From his position sprawled at the far end of the couch, James scrunched his face. “I’m
not sure that’s how science works.”
“Pft. Science,” Archie said derisively. He replaced the wine on the radiator with great ceremony that made James snort.
Point made, Archie dropped heavily to sit next to James, managing not to spill anything, and slouched back. He stretched his legs out to playfully nudge James’s socked feet. There was a flush high on his cheeks James was sure matched his own.
“Do you miss eventing?” Archie asked, out of nowhere.
James blinked. “I—What? It’s only been a month. Is this—Why do you ask that? I didn’t compete. So.” Christ.
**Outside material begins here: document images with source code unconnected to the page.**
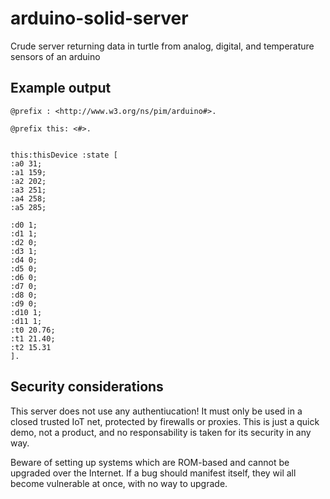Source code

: # arduino-solid-server
Crude server returning data in turtle from analog, digital, and temperature sensors of an arduino

## Example output

```
@prefix : <http://www.w3.org/ns/pim/arduino#>.

@prefix this: <#>.


this:thisDevice :state [
:a0 31;
:a1 159;
:a2 202;
:a3 251;
:a4 258;
:a5 285;

:d0 1;
:d1 1;
:d2 0;
:d3 1;
:d4 0;
:d5 0;
:d6 0;
:d7 0;
:d8 0;
:d9 0;
:d10 1;
:d11 1;
:t0 20.76;
:t1 21.40;
:t2 15.31
].
```

## Security considerations

This server does not use any authentiucation!  It must only be used in a closed trusted IoT net, protected by firewalls or proxies. This is just a quick demo, not a product, and no responsability is taken for its security in any way.

Beware of setting up systems which are ROM-based and cannot be upgraded over the Internet.  If a bug should manifest itself, they wil all become vulnerable at once, with no way to upgrade. 

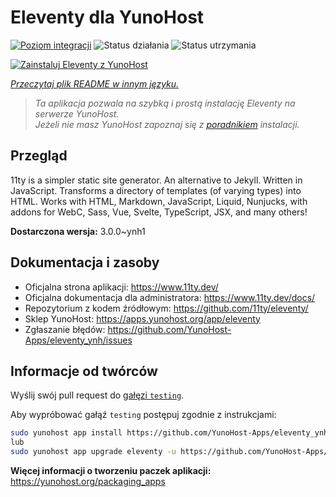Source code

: <!--
To README zostało automatycznie wygenerowane przez <https://github.com/YunoHost/apps/tree/master/tools/readme_generator>
Nie powinno być ono edytowane ręcznie.
-->

# Eleventy dla YunoHost

[![Poziom integracji](https://apps.yunohost.org/badge/integration/eleventy)](https://ci-apps.yunohost.org/ci/apps/eleventy/)
![Status działania](https://apps.yunohost.org/badge/state/eleventy)
![Status utrzymania](https://apps.yunohost.org/badge/maintained/eleventy)

[![Zainstaluj Eleventy z YunoHost](https://install-app.yunohost.org/install-with-yunohost.svg)](https://install-app.yunohost.org/?app=eleventy)

*[Przeczytaj plik README w innym języku.](./ALL_README.md)*

> *Ta aplikacja pozwala na szybką i prostą instalację Eleventy na serwerze YunoHost.*  
> *Jeżeli nie masz YunoHost zapoznaj się z [poradnikiem](https://yunohost.org/install) instalacji.*

## Przegląd

11ty is a simpler static site generator. An alternative to Jekyll. Written in JavaScript. Transforms a directory of templates (of varying types) into HTML.
Works with HTML, Markdown, JavaScript, Liquid, Nunjucks, with addons for WebC, Sass, Vue, Svelte, TypeScript, JSX, and many others!


**Dostarczona wersja:** 3.0.0~ynh1
## Dokumentacja i zasoby

- Oficjalna strona aplikacji: <https://www.11ty.dev/>
- Oficjalna dokumentacja dla administratora: <https://www.11ty.dev/docs/>
- Repozytorium z kodem źródłowym: <https://github.com/11ty/eleventy/>
- Sklep YunoHost: <https://apps.yunohost.org/app/eleventy>
- Zgłaszanie błędów: <https://github.com/YunoHost-Apps/eleventy_ynh/issues>

## Informacje od twórców

Wyślij swój pull request do [gałęzi `testing`](https://github.com/YunoHost-Apps/eleventy_ynh/tree/testing).

Aby wypróbować gałąź `testing` postępuj zgodnie z instrukcjami:

```bash
sudo yunohost app install https://github.com/YunoHost-Apps/eleventy_ynh/tree/testing --debug
lub
sudo yunohost app upgrade eleventy -u https://github.com/YunoHost-Apps/eleventy_ynh/tree/testing --debug
```

**Więcej informacji o tworzeniu paczek aplikacji:** <https://yunohost.org/packaging_apps>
He took a generous slurp of wine to stop himself babbling.
Archie held out his glass with a pointed glare, shaking it. Confused, James took the glass and watched as Archie heaved up from the couch and crossed the room to the window where several framed photographs were arranged on the sill. James had noted them in passing, but he’d spent more attention on the cut of Archie’s jeans and the soft promise of his mouth.
That mouth was thin and pale when Archie thrust one of the photo frames at James.
“Look at this,” he said.
“I don’t have any more hands,” James said, gesturing with the glasses of wine.
Rolling his eyes, Archie traded one glass for the frame and retook his seat on the couch. He curled his knees up and pressed close to James, tapping with one slim finger at a figure in the photo. James turned his attention from Archie’s hand to what he was pointing at.
The photo was a candid shot of a number of horses, jockeys, and probably associated trainers, at James’s guess. The number of poor hair and outfit choices, coupled with the grainy texture of the photo, suggested the date at several decades previous. James scanned the image, trying to work out what Archie wanted him to see. There was something….
“Wait, is this—This is the 1970 Grand National, isn’t it?” His grandmother, Illustrious Sands, had distinctive coloring. “I think we’ve got this shot at the farm somewhere.”